Sativa Group PLC (LON:SATI) revealed it has signed a letter of intent that could lead to the CBD wellness and medicinal cannabis specialist being acquired by OTC, CSE and Frankfurt-quoted StillCanna Inc. Sativa said the would-be buyer is a leader in cannabinoid extraction and agriculture, focusing on the large-scale manufacturing of CBD in Europe. Sativa also announced that it has appointed Peterhouse Capital as its corporate adviser with immediate effect.

Faron Pharmaceuticals Oy (LON:FARN) NASDAQFIRSTNORTH:FARON) said it has raised gross proceeds of £12.8mln (€14mln) before expenses by selling new shares in the company. The group said the placing, announced on Tuesday after the market close, was significantly oversubscribed and comprises the issue of 2,719,002 Nordic placing shares at the Nordic issue price of €4.00 per share (representing a discount of 7.6% to the closing price of €4.33 on April 21 on Nasdaq First North) and up to 780,998 UK placing shares at the equivalent UK issue price of 348p per share.
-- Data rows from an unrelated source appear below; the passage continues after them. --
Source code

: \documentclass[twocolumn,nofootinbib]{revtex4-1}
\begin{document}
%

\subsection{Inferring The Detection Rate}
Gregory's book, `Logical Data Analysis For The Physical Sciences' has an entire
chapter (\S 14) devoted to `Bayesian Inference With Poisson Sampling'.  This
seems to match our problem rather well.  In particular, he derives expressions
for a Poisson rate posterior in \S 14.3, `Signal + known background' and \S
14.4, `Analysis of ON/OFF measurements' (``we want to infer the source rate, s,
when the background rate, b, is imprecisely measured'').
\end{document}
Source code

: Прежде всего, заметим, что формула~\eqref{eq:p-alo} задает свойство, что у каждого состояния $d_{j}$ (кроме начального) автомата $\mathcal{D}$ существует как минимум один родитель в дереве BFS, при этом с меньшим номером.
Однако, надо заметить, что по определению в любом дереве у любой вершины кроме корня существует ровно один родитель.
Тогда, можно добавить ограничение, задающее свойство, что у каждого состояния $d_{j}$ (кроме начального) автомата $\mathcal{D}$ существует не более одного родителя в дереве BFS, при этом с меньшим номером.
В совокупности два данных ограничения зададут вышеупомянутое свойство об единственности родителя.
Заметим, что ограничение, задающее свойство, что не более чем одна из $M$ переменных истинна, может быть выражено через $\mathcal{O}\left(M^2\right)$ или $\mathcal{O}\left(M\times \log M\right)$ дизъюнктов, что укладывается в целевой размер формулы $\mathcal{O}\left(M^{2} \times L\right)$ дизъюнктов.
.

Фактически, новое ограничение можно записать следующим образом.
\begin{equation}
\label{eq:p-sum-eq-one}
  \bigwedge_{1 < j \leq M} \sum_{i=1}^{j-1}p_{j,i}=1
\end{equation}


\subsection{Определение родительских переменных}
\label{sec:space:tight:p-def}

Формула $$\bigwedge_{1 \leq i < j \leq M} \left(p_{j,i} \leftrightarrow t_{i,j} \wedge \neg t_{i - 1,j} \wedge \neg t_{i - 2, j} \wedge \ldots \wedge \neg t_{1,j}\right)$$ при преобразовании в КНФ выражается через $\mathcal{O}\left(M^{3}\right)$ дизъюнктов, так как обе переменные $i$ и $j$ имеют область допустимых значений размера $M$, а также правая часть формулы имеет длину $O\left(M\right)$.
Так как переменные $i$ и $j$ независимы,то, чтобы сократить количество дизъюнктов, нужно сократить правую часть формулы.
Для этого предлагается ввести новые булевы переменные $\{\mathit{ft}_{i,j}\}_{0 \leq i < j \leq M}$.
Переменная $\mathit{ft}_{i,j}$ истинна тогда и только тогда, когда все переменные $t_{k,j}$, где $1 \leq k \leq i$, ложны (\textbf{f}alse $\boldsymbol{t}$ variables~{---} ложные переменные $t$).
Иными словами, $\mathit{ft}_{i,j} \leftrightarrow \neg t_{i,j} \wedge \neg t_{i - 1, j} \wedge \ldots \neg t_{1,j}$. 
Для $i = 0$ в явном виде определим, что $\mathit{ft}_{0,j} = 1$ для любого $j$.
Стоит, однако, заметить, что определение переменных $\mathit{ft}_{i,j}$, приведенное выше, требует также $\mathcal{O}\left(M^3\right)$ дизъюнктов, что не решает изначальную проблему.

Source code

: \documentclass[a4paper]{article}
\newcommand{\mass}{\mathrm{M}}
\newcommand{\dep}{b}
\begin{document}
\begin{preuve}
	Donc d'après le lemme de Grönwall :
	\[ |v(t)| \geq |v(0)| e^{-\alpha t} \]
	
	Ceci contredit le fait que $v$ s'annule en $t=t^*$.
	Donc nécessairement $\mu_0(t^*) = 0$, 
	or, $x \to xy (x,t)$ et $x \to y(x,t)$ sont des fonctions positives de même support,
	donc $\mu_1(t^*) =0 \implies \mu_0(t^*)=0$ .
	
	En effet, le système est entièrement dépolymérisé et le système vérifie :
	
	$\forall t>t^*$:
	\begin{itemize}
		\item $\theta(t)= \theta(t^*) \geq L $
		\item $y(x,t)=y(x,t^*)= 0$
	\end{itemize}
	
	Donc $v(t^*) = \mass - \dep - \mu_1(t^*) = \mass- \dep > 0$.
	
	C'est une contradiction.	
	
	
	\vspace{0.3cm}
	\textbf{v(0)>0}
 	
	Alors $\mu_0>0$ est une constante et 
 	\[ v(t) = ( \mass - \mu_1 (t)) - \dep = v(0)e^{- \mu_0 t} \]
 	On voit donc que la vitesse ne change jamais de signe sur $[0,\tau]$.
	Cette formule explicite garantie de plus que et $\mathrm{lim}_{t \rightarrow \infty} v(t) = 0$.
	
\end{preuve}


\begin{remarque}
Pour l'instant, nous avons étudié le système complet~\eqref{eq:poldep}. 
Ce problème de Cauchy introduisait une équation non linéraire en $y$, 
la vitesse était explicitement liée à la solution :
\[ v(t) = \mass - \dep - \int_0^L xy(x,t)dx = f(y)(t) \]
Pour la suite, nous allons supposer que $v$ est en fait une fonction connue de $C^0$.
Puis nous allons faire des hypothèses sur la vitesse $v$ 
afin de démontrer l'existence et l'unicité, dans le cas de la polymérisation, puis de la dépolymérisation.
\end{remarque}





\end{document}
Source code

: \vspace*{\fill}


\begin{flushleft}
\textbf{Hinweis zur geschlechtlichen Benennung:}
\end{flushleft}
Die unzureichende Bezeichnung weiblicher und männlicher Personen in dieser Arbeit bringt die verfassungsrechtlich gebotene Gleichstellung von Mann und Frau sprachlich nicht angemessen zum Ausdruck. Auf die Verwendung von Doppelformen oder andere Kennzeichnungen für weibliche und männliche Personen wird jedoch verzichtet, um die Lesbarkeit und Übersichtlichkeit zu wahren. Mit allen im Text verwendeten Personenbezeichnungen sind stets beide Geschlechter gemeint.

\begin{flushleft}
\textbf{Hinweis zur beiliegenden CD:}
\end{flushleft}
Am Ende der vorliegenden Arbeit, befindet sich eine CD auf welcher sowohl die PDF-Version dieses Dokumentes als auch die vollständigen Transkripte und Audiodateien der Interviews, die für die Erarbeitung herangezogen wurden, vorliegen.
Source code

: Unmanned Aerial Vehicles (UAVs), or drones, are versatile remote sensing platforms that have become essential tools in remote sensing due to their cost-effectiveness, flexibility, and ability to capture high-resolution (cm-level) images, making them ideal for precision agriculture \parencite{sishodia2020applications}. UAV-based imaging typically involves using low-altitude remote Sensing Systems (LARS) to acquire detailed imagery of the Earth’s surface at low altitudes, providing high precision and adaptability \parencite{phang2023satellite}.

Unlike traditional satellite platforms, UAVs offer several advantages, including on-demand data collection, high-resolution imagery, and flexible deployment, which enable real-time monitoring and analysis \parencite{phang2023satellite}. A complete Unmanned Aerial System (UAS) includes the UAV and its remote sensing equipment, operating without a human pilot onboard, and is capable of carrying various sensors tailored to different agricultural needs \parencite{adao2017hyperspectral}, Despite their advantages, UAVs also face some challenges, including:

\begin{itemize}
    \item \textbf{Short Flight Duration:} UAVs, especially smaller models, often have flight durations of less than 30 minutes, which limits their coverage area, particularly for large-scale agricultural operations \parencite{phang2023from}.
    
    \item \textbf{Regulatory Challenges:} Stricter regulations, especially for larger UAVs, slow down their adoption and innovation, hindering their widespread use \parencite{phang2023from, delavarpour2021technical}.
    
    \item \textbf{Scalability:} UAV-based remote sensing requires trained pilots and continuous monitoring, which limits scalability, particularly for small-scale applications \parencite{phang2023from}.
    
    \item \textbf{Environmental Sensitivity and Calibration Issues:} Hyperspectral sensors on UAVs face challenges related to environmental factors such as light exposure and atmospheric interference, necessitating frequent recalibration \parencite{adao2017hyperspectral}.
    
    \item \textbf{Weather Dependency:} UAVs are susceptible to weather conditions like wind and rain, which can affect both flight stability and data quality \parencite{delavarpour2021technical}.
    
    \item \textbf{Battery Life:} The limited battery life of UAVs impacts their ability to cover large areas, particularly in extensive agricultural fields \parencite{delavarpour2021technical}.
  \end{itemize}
Faron shares closed trade in London on Tuesday at 395p each.

Pembridge Resources PLC (LON:PERE) has hailed “encouraging” results from operations at its Minto mine in the first quarter of 2020. The firm said over the quarter the mine produced 6,975 wet metric tonnes of concentrate, compared to 7,167 tonnes in the fourth quarter of 2019, while it has also received US$18.7mln in concentrate payments from Japanese firm Sumitomo, up from US$7.1mln in the prior quarter.

Highland Gold Mining Limited (LON:HGM) told investors it produced 63,482 ounces of gold, in line with guidance, for the three months ended March 31, 2020. The Russia-based miner saw an average realised gold price of US$1,593 per ounce during the quarter, and the company repeated its 2020 production guidance for 290,000 to 300,000 ounces of gold and gold equivalent.

Shield Therapeutics PLC (LON:STX) has appointed chief financial officer (CFO), Tim Watts as its new chief executive officer (CEO), replacing outgoing CEO and founder Carl Sterritt who has resigned with immediate effect. Prior to joining the pharma firm, Watts served as CFO of Oxford BioMedica plc (LON:OXB) preceded by 22 years at AstraZeneca PLC (LON:AZN).

NQ Minerals PLC (LON:NQMI) (OTCQB:NQMLF) has unveiled a significant expansion of resources at the Barnes Hill nickel project, as lower grade material is folded into estimates. The new resource now stands at 25mln tonnes, at 0.6% nickel and 0.05% cobalt, up from 14mln tonnes. Additionally, the group said, findings from metallurgical test work has supported a new flowsheet which is now set to form the basis of the base case in a pre-feasibility study. It includes three-stage leaching and screening for lower grade materials will allow the material to be upgraded.

Metal Tiger PLC (LON:MTR) has relayed further news from ASX-listed Cobre Limited about a geophysical survey for its Perrinvale project. Downhole electromagnetic surveys (DHEM) have taken place in recently drilled diamond core drill holes across the Schwabe, Zinco Lago and Monti prospect areas at Perrinvale and promising electromagnetic conductors have been identified, Cobre noted. Cobre is 19.99% owned by Metal Tiger and it, in turn, owns 80% of the owner of Perrinvale.